- Brief
As the answer, give a copy of each line below that includes the word "neighbors".

- Data for analysis
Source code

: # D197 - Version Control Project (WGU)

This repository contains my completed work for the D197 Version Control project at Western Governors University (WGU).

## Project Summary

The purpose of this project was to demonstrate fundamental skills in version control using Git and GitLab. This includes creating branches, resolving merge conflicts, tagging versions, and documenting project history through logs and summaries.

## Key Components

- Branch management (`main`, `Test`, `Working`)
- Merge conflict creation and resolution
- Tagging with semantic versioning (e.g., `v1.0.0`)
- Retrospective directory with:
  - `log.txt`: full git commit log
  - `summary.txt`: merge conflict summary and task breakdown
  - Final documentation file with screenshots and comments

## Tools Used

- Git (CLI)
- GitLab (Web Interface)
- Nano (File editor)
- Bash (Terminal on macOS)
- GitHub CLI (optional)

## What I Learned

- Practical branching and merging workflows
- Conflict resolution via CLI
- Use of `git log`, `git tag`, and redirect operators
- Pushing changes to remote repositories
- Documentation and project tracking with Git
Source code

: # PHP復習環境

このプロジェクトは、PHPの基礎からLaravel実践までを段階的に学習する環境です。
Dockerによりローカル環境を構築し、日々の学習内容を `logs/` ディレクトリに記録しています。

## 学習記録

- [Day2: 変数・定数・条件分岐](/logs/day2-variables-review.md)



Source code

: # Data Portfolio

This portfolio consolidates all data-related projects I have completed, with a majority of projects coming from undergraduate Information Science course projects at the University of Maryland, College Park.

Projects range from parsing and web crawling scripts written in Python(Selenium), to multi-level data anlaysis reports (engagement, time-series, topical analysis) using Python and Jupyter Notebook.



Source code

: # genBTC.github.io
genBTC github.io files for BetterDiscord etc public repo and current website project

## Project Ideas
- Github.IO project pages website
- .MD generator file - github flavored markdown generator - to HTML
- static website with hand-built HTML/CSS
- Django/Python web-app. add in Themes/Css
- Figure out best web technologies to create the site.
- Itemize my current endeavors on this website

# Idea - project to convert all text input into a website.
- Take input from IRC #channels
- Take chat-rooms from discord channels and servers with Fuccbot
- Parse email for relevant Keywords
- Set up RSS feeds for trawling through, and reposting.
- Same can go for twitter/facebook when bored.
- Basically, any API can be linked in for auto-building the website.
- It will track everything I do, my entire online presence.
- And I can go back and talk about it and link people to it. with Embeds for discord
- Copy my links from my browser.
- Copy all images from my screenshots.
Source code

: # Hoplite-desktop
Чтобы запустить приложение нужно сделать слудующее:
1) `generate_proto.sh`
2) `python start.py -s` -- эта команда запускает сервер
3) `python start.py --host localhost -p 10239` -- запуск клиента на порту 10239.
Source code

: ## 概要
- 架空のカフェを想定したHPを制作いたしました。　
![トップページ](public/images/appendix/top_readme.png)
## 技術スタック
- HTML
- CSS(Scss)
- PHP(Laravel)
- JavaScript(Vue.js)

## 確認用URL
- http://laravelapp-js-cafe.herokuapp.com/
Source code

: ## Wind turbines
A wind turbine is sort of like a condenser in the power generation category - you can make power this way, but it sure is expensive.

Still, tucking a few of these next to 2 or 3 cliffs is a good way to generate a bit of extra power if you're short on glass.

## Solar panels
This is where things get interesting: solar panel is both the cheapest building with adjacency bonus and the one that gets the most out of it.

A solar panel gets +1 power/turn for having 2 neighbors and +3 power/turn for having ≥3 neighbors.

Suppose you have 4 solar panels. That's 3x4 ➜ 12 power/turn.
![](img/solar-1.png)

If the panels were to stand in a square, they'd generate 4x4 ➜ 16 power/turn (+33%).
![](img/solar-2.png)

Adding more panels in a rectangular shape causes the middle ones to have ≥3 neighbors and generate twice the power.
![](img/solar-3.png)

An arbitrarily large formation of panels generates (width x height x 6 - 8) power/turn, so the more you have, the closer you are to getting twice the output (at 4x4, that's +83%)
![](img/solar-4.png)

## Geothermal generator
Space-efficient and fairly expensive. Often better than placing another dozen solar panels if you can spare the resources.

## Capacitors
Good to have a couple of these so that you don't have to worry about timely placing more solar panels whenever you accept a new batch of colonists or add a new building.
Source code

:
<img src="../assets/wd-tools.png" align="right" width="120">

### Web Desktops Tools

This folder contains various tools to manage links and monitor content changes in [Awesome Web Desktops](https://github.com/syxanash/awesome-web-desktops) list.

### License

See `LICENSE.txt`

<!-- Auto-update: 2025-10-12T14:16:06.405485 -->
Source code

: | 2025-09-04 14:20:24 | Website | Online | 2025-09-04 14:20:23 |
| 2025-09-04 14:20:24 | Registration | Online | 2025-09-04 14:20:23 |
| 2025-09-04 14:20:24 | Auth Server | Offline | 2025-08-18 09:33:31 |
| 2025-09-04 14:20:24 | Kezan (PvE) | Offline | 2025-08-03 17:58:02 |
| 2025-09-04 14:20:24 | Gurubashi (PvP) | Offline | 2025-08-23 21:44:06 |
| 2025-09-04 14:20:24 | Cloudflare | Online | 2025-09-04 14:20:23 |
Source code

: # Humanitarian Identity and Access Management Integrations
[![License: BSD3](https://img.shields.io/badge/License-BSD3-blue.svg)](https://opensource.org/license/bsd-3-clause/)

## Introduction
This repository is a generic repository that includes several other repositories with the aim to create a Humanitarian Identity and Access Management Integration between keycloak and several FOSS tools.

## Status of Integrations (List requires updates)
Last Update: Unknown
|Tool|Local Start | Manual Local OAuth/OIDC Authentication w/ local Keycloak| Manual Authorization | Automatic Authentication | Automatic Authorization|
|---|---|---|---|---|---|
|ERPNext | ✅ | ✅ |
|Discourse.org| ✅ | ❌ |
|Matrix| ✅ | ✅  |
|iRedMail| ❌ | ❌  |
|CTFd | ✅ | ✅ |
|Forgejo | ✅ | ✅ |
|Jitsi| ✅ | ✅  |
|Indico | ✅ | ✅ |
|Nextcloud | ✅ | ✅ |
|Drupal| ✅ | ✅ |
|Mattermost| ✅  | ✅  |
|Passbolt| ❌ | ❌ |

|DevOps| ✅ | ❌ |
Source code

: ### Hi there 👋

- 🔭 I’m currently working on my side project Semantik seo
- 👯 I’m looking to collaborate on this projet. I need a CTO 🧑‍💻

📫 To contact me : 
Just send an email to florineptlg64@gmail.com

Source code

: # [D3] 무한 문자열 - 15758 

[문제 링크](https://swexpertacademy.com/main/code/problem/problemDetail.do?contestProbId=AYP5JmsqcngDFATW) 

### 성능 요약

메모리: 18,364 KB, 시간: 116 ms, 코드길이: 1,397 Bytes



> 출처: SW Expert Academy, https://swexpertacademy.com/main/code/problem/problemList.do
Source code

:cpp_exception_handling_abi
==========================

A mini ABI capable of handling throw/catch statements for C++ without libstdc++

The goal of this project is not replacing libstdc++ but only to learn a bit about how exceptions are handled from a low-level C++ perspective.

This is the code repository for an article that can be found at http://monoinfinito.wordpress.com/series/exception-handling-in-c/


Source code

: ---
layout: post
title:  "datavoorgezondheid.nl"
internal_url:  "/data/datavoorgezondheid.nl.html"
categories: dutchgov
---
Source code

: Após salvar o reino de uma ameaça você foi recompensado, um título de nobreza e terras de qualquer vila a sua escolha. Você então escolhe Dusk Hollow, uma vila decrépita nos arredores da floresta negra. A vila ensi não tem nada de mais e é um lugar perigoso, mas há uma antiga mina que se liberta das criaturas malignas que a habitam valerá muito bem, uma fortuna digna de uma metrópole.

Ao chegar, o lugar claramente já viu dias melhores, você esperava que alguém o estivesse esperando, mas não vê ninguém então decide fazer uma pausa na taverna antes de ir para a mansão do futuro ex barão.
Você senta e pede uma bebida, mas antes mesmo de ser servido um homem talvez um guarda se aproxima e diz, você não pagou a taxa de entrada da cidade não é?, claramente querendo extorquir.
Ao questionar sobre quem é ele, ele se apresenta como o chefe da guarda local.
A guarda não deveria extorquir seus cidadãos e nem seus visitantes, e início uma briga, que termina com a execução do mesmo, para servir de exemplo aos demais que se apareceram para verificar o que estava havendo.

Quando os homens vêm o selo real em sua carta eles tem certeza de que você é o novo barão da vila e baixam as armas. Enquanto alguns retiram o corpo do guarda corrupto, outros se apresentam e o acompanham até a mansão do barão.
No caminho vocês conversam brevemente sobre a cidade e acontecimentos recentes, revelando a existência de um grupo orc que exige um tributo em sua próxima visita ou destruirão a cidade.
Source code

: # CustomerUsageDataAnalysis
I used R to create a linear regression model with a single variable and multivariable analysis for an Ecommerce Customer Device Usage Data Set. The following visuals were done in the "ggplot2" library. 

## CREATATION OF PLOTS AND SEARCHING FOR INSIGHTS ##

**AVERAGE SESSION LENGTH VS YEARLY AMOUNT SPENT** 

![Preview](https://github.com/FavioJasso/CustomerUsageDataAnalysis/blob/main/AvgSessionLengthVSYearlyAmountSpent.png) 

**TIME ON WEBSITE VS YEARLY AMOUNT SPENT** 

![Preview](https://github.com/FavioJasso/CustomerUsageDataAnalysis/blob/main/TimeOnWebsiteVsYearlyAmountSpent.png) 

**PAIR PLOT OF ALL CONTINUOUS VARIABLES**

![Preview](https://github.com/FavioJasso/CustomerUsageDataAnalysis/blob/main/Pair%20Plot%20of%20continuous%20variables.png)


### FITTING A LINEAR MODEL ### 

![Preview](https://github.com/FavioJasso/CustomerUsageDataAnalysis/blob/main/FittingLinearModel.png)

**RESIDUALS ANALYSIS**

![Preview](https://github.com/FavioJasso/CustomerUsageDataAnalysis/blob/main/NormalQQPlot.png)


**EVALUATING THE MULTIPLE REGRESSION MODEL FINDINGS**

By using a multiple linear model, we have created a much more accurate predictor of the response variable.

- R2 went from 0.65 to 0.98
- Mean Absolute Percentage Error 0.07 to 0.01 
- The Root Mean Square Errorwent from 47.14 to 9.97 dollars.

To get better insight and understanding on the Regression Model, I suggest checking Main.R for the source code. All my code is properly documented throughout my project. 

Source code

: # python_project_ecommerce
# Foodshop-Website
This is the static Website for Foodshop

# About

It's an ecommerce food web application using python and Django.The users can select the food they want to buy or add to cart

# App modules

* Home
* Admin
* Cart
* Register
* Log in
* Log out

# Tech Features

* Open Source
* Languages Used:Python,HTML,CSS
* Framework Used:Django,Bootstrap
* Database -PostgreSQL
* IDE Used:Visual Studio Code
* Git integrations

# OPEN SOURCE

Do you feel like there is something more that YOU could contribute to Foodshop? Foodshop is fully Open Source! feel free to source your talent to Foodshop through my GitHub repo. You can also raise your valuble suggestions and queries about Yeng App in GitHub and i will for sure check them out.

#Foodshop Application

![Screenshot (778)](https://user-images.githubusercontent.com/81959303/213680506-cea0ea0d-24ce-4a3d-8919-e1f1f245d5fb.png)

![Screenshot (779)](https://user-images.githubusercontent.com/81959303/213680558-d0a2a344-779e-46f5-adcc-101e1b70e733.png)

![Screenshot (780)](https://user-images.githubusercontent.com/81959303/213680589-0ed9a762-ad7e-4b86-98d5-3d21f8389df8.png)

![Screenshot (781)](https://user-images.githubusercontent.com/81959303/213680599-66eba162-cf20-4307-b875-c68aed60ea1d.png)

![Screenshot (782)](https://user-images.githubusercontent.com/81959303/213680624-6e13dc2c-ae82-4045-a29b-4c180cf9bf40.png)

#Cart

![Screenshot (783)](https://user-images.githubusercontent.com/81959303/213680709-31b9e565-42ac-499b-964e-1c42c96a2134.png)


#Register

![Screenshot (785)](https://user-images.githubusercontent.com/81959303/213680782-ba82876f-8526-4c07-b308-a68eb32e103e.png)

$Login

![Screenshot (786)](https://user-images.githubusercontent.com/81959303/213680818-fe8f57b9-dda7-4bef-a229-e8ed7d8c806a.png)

- Answer area
A solar panel gets +1 power/turn for having 2 neighbors and +3 power/turn for having ≥3 neighbors.
Adding more panels in a rectangular shape causes the middle ones to have ≥3 neighbors and generate twice the power.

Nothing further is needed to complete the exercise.